Yoga is a popular form of exercise, meditation, and spiritual practice that helps the participant develop strength and agility. Many yoga routines will make use of a block, typically made of wood, bamboo, plastic, or foam. In particular, a yoga block may be used to support the legs, hip, back, or hands of the participant to facilitate the achievement of a desired yoga pose. At times, a user may travel with their own yoga blocks. However, the blocks, while light, take up a significant amount of space.

Thus, there is a need for a yoga block capable of transforming between a configuration fit for yoga practice and a configuration that occupies less space and is thus fit for transportation but one that is also structurally sound and adapted to support a sustainable person's weight when in a deployed and expanded position.

BRIEF DESCRIPTION OF THE DRAWINGS

Non-limiting and non-exhaustive embodiments of the present disclosure are described with reference to the following figures, wherein like reference numerals refer to like parts throughout the various figures unless otherwise specified.

FIG. 1 is a perspective view of a collapsible yoga block in a first expanded position.

FIG. 2 is a perspective view of a collapsible yoga block in a second folded or collapsed position.

FIG. 3 is a perspective exploded view of a collapsible yoga block showing subelements of the collapsible yoga block.
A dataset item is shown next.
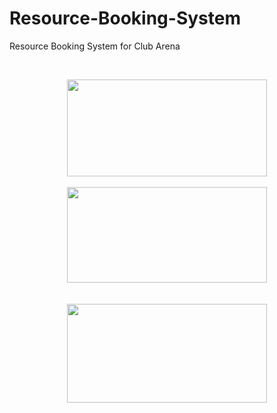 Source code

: # Resource-Booking-System
Resource Booking System for  Club  Arena

<p>&nbsp;</p><div class="separator" style="clear: both; text-align: center;"><a href="https://blogger.googleusercontent.com/img/a/AVvXsEipLxJeFjBR0CuhjphvEqGpvJWwQalqConiyCVyEHjvJVpgqZQBnSKw0pXkeaVUqbUFSCqwJ5b5Sk1a7-WM4pVqU_oCxAHfvqIQCPAqMNLUXLlKQn8fQ8OH6hOvro2OPC03kW2EmnQ2XT1CAWF78tnOPTIezc2vYo9LTrzkPF9tMNvkZdBbO50Ev7KFIw=s1888" style="margin-left: 1em; margin-right: 1em;"><img border="0" data-original-height="912" data-original-width="1888" height="155" src="https://blogger.googleusercontent.com/img/a/AVvXsEipLxJeFjBR0CuhjphvEqGpvJWwQalqConiyCVyEHjvJVpgqZQBnSKw0pXkeaVUqbUFSCqwJ5b5Sk1a7-WM4pVqU_oCxAHfvqIQCPAqMNLUXLlKQn8fQ8OH6hOvro2OPC03kW2EmnQ2XT1CAWF78tnOPTIezc2vYo9LTrzkPF9tMNvkZdBbO50Ev7KFIw=s320" width="320" /></a></div><br /><div class="separator" style="clear: both; text-align: center;"><a href="https://blogger.googleusercontent.com/img/a/AVvXsEhGn3lEPZs-Gcm1iV---UynWKPfCnVNjl1LjIEtIM_ztAywqHZYy87T5V3arUbrsNdsBXi4ehJM9tF_W7h9ls1mP5qMWStQ3n5td4pQYI96RQav39jevJ6FmbrfveCuNE_IBnlYu_pLA6YqE1vu6qQnHkpswzrBq7jk1WUNtNar9esmk6_tA27OBY6Ciw=s1898" style="margin-left: 1em; margin-right: 1em;"><img border="0" data-original-height="905" data-original-width="1898" height="153" src="https://blogger.googleusercontent.com/img/a/AVvXsEhGn3lEPZs-Gcm1iV---UynWKPfCnVNjl1LjIEtIM_ztAywqHZYy87T5V3arUbrsNdsBXi4ehJM9tF_W7h9ls1mP5qMWStQ3n5td4pQYI96RQav39jevJ6FmbrfveCuNE_IBnlYu_pLA6YqE1vu6qQnHkpswzrBq7jk1WUNtNar9esmk6_tA27OBY6Ciw=s320" width="320" /></a></div><br /><br /><div class="separator" style="clear: both; text-align: center;"><a href="https://blogger.googleusercontent.com/img/a/AVvXsEjle1kmb8XIFMgaVOuJ5NzHIkytV9jAwHtuS4w8qVMQWpFyS0KGZiXN-jnHN6IHpk-SiJmH9LMZVnI6BkrI0YHB5RhFJx0rG9cjq6UYTY0qWhJtkaCxVBFn38EQBmiXd7qBHXdJKfCEppS4ci69k_T2bFQzPHJ-RBpFDfHnZodbyeBlyDkOI5uQR-wMHw=s1893" style="margin-left: 1em; margin-right: 1em;"><img border="0" data-original-height="934" data-original-width="1893" height="158" src="https://blogger.googleusercontent.com/img/a/AVvXsEjle1kmb8XIFMgaVOuJ5NzHIkytV9jAwHtuS4w8qVMQWpFyS0KGZiXN-jnHN6IHpk-SiJmH9LMZVnI6BkrI0YHB5RhFJx0rG9cjq6UYTY0qWhJtkaCxVBFn38EQBmiXd7qBHXdJKfCEppS4ci69k_T2bFQzPHJ-RBpFDfHnZodbyeBlyDkOI5uQR-wMHw=s320" width="320" /></a></div><br /><p></p>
FIGS. 4 and 5 are two perspective views of a collapsible yoga block according to a first embodiment of the present disclosure.

FIGS. 6-8 are side views of the collapsible yoga block in the process of transforming from the collapsed to the elevated state.

FIG. 9 is a perspective view of the collapsible yoga block in the elevated state.

FIGS. 10-12 are cross-sectional views of the yoga block having a support mechanism.

FIGS. 13-15 are three perspective views of a collapsible yoga block according to a second embodiment of the present disclosure.

FIGS. 16-19 are cross-sectional views of the collapsible yoga block according to the second embodiment of the present disclosure.

FIGS. 20-21 are perspective views of a collapsible yoga block according to a third embodiment of the present disclosure.

FIGS. 22-24 are cross-section views of the yoga block according to the third embodiment of the present disclosure.

FIG. 25 is a perspective view of the fully collapsed yoga block according to the third embodiment of the present disclosure.

FIG. 26 is another cross-section view of the yoga block according to the third embodiment of the present disclosure.

FIG. 27 is an exploded view of the yoga block according to a fourth embodiment of the present disclosure.

FIG. 28 is a top cross-section view of the yoga block according to the fourth embodiment of the present disclosure.

FIG. 29 is a front view of the collapsible yoga block according to a fifth embodiment of the present disclosure.

FIG. 30 is a top view of the collapsible yoga block according to the fifth embodiment of the present disclosure.

FIG. 31 is a top view of the top panel according to the fifth embodiment of the present disclosure.

FIG. 32 is a cross-sectional view of the top panel according to the fifth embodiment of the present disclosure.

FIG. 33 is a top view of the bottom panel according to the fifth embodiment of the present disclosure.

FIG. 34 is a cross-sectional view of the bottom panel according to the fifth embodiment of the present disclosure.

FIG. 35 is a cross-sectional view of the collapsible yoga block according to the fifth embodiment of the present disclosure.

FIG. 36 is another cross-sectional view of the collapsible yoga block according to the fifth embodiment of the present disclosure.

FIG. 37 is another top view of the bottom panel with the latch panels accommodated in the corresponding latch panel cuts.

FIG. 38 is a perspective view of the semi-collapsed yoga block according to the fifth embodiment of the present disclosure.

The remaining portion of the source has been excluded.